China is committed to achieving “carbon neutrality” by 2060, i.e., net-zero carbon emissions [1]. This ambitious goal requires great efforts in both emission reduction and atmospheric CO₂ removal [2,3]. Forestation is a crucial climate mitigation strategy, offering substantial potential to capture atmospheric CO₂ and store it in plant biomass and soil organic matter. The total forest area in China has rapidly increased since the 1990s [4]. Enhancing the forest carbon sink has been identified as an important component of the national climate mitigation plan [5]. Until now, the Chinese government has set several forest cover targets to expand forest areas [6]. However, forestation could affect the climate directly through the alteration of water vapor, energy, and momentum exchange between the land surface and the atmosphere, known as biophysical climate effects [7,8,9,10]. Such biophysical feedback, resulting in either local cooling or warming, could intensify, diminish, or even reverse the cooling advantages derived from carbon absorption [4,11,12]. Consequently, they are scientifically acknowledged to be significant drivers of climate dynamics. Until now, climate mitigation policies have rarely included biophysical processes, mainly due to their high spatiotemporal heterogeneity.

Recent research has mapped the potential forestation land to support China’s “carbon neutrality” objective and has suggested the tree species selection to maximize local adaptation and carbon uptake [13]. For example, coniferous forests are mostly suitable for Northern China, whereas broad-leaved trees and warm conifers are more apt for Southern China. Though this roadmap effectively supports China’s carbon neutrality progress, it does not consider any biophysical climatic effects, which affect temperature more than CO₂ reduction does at a local scale [14].
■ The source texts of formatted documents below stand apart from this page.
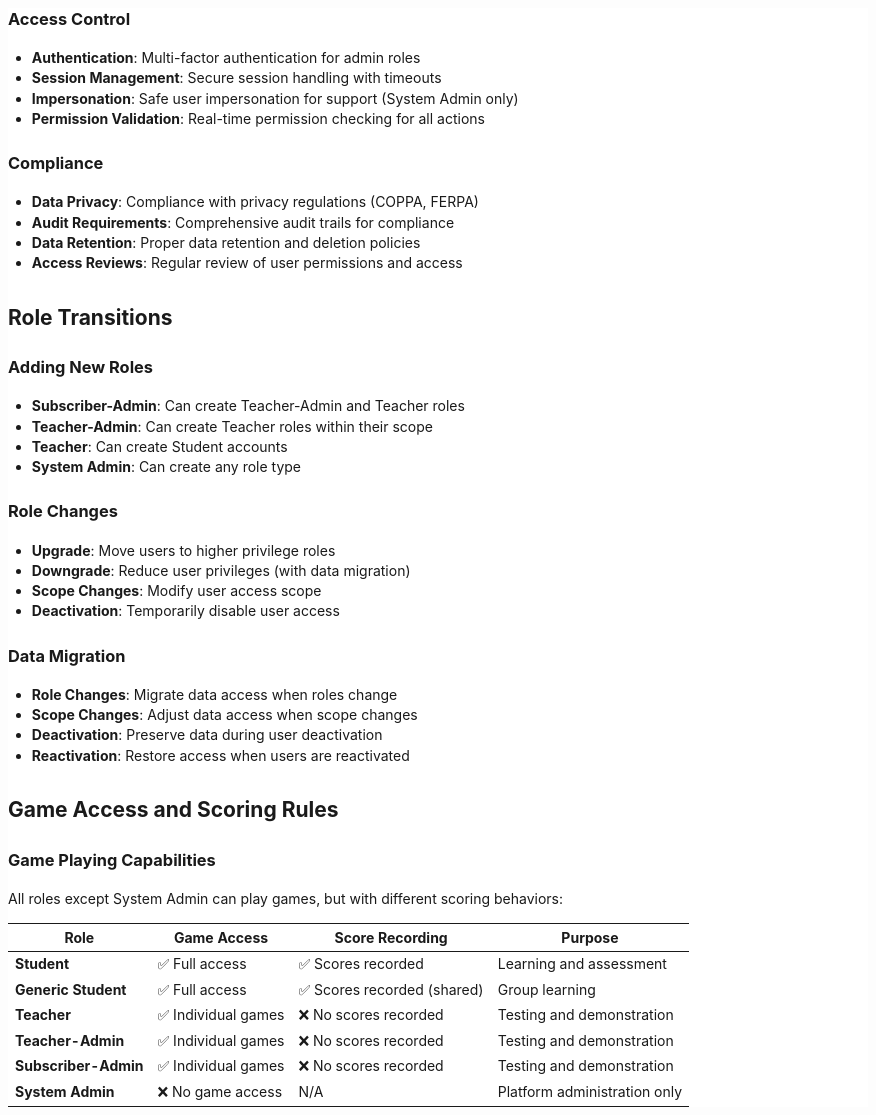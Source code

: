 ### Access Control
- **Authentication**: Multi-factor authentication for admin roles
- **Session Management**: Secure session handling with timeouts
- **Impersonation**: Safe user impersonation for support (System Admin only)
- **Permission Validation**: Real-time permission checking for all actions

### Compliance
- **Data Privacy**: Compliance with privacy regulations (COPPA, FERPA)
- **Audit Requirements**: Comprehensive audit trails for compliance
- **Data Retention**: Proper data retention and deletion policies
- **Access Reviews**: Regular review of user permissions and access

## Role Transitions

### Adding New Roles
- **Subscriber-Admin**: Can create Teacher-Admin and Teacher roles
- **Teacher-Admin**: Can create Teacher roles within their scope
- **Teacher**: Can create Student accounts
- **System Admin**: Can create any role type

### Role Changes
- **Upgrade**: Move users to higher privilege roles
- **Downgrade**: Reduce user privileges (with data migration)
- **Scope Changes**: Modify user access scope
- **Deactivation**: Temporarily disable user access

### Data Migration
- **Role Changes**: Migrate data access when roles change
- **Scope Changes**: Adjust data access when scope changes
- **Deactivation**: Preserve data during user deactivation
- **Reactivation**: Restore access when users are reactivated

## Game Access and Scoring Rules

### Game Playing Capabilities
All roles except System Admin can play games, but with different scoring behaviors:

| Role | Game Access | Score Recording | Purpose |
|------|-------------|-----------------|---------|
| **Student** | ✅ Full access | ✅ Scores recorded | Learning and assessment |
| **Generic Student** | ✅ Full access | ✅ Scores recorded (shared) | Group learning |
| **Teacher** | ✅ Individual games | ❌ No scores recorded | Testing and demonstration |
| **Teacher-Admin** | ✅ Individual games | ❌ No scores recorded | Testing and demonstration |
| **Subscriber-Admin** | ✅ Individual games | ❌ No scores recorded | Testing and demonstration |
| **System Admin** | ❌ No game access | N/A | Platform administration only |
A series of research advancements have enhanced our understanding of quantifying the influences of forestation on local climates through biophysical pathways, including their latitudinal and seasonal patterns. For example, satellite-based observations showed that the climate effect in mid-latitude forest was mixed [15,16]: the forest showed a cooling effect in the southern temperate zones and a warming effect in the northern temperate zones, when compared with cropland or pasture. The climate feedback of temperate in the forest also varied from season to season. These findings are also supported by studies from the perspectives of energy balance [17] and vegetation indices [18]. However, most researchers have focused on broad categories of forests [15,16,17,18], with limited studies addressing specific forest species. Different types of forests have different canopy structures, which will adapt to the environmental conditions of their latitudinal habitat, such as light, temperature, and water. In turn, through biophysical processes, they feed back, influencing the climate system. For example, conifer canopies are particularly effective in distributing light due to the clumping of their needles around the stems. So, conifer canopies can be distributed in regions with less favorable sunlight conditions, such as those at northern latitudes [19]. On the other hand, deep and uneven canopies of conifer forests typically have a low albedo, causing local warming [20,21]. Therefore, forest types that are ecologically well-suited to the local environment may weaken the cooling advantages of carbon sequestration through their biophysical processes. In light of this, it is beneficial to ask the following questions: (1) In which areas do forest types enhance or diminish the cooling benefits of the carbon sink through their biophysical paths? (2) Are these biophysical climate effects intricately linked with the latitudinal ranges in which the forest types are distributed? If so, how do we explain this correlation? Answering these questions can further deepen our understanding of the impact of afforestation on microclimate conditions, thereby contributing to a more comprehensive assessment of China’s afforestation roadmap to support the country’s climate mitigation policies.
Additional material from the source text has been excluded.